Politics

The Story Behind The Midtown Park That Will Become The Site Of Apartments

April 29, 2013, 9:59 PM by  Bill McGraw

In a city that has become world famous for its abundant vacant land, an apartment building is scheduled to rise on the site of a children’s playground.

That’s what is happening at Stone Park, a 1.94-acre site at W. Forest and the Lodge Freeway, just south of Wayne State University, on the western edge of Midtown.

At first blush, destroying a park in a congested neighborhood to build an apartment building might seem right out of the paved-paradise-and-put-up-a-parking-lot narrative.

It’s not that simple. Stone Park is, at once, both forsaken and lovely. After the city discarded it, local residents and a non-profit group adopted part of the park, which flourishes. The other part is a dangerous eyesore. It’s a true Detroit story.


 

Last week, the city of Detroit approved a plan by Hughes Properties of Bingham Farms to develop the site. Ronald Hughes, the company’s CEO, said the building will contain market-rate apartments for young professionals in a building of between four and six stories.

The company purchased the site from the city of Detroit for about $350,000. With little money to maintain parks, the city had neglected Stone for years, then declared it surplus property and put it up or sale.

The apartment plan is part of the trend of money and growth in Midtown, Detroit’s old but rapdily gentrifying neighborhood north of downtown, where residential occupancy is at least 95 percent, according to a study released earlier this year.

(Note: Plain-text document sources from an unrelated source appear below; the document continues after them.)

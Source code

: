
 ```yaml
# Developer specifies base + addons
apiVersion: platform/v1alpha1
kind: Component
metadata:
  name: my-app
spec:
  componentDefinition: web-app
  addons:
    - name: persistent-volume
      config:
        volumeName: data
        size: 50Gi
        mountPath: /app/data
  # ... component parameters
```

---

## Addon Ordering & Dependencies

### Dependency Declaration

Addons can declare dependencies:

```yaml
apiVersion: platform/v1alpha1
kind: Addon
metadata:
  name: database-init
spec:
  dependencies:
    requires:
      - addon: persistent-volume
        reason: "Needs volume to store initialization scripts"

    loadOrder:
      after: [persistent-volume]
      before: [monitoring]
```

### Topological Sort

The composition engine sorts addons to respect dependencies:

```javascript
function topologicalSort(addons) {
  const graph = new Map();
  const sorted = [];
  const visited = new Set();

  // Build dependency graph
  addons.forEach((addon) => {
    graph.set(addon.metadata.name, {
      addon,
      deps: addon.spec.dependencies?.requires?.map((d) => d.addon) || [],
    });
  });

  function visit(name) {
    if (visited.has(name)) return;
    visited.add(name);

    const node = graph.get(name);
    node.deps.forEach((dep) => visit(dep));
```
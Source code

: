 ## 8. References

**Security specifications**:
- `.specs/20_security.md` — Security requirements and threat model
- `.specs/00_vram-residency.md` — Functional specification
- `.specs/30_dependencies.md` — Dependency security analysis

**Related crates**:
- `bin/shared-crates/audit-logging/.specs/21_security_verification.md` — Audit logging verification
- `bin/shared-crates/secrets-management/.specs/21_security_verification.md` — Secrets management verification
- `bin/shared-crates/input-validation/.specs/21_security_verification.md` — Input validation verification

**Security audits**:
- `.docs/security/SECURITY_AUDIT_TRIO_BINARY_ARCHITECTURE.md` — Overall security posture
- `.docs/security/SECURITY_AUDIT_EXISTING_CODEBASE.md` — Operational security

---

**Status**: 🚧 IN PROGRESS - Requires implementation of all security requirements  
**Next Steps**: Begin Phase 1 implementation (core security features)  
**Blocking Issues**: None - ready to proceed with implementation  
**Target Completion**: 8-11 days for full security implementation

“There is absolutely the demand for that kind of development,” Hughes said. "The park has been abandoned for years."

Stone Park might be bi-polar, but it is a welcome green space and one of the only parks in that section of Midtown.

When Curbed Detroit broke initial news of the plan April 9, the first person to comment asked, sarcastically, “Who needs a heavily used park that has been successfully adopted by the neighborhood?”

The park has gone through cycles of disrepair and refurbishing over the past couple of decades.

Today, the southern end contains a swimming pool that is filled with litter and stagnant storm water, and a graffiti-covered building that was once used by swimmers for changing. Both have been derelict for years.

The northern end has benches and playground equipment that have been renovated in recent months by the Greening of Detroit non-profit group, which also installed new signage, pruned the foliage and gave everything a fresh coat of paint. It looks inviting.

Despite the improvements, there's a sense that Stone is in the way of progress.

“When the pool was open years ago the park had lots of kids,” said Sue Mosey, the president of Midtown Detroit Inc., the non-profit that has played a key role in the neighborhood’s growth.

“I have been here over 25 years and can count on one hand the amount of kids I have seen in the little playground area.  A park on a freeway service drive is not real inviting.”

Mosey said she told Greening of Detroit the property was on the market when the group planned its renovation.

Trish Hubbell of Greening of Detroit confirmed that the group was aware the park might be sold. She said the Stone renovation was part of Greening’s program to work with local residents in adopting 10 Detroit parks.

“I used to swim in that pool,” Hubbell said. “Around 1984-85. There were a lot of kids there then.”

Hubbell added: “We’re a little disappointed, but we hope we can find another space the community can use.”

As Mosey noted, the park is fenced in by traffic. It is bounded on the west by the busy Lodge service drive, with the freeway itself buzzing 20 feet below grade. W. Forest Avenue is on the north. At the park’s northwest corner, a steady stream of WSU-bound cars makes the turnaround from the southbound Lodge’s Forest-Warren exit.

Hughes, the developer, described the site as a gateway to Midtown, and said the architecture will fit the neighborhood, which includes an old Baptist church across Fourth Street, to the east. No plans have been drawn up, he said, and construction is not scheduled to start for about 13 months.

Hughes also said one of his company’s goals in constructing the apartments is to provide a small park with playground equipment for use by neighborhood children.

“We said we would do that at public meetings,” he recalled.

The building will contain between 85 and 100 apartments, ranging from 600 to 800 square feet. About 80 percent of them will be one bedroom, with monthly rents under $1,000. Rent for a two-bedroom unit will be about $1,080.

“We’re going to be very competitive with the local market,” said Hughes, whose company recently opened the 14-story Landmark student apartments in Ann Arbor.

Mosey said Midtown Detroit Inc., which refurbished and maintains Peck Park, east of the Detroit Institute of Arts, at Brush and E. Kirby, is adopting Redmond Park, at Selden and Second, several blocks south of Stone Park. They plan to renovate it with input from nearby businesses and residents, Mosey said.

To see what the children and their parents thought about the idea of turning Stone Park into an apartment building, I dropped by the park five times in the past 10 days, including two visits at midday during good weather on weekends.

There were never any people there.

But the section with the swing sets and news signs sure looks nice.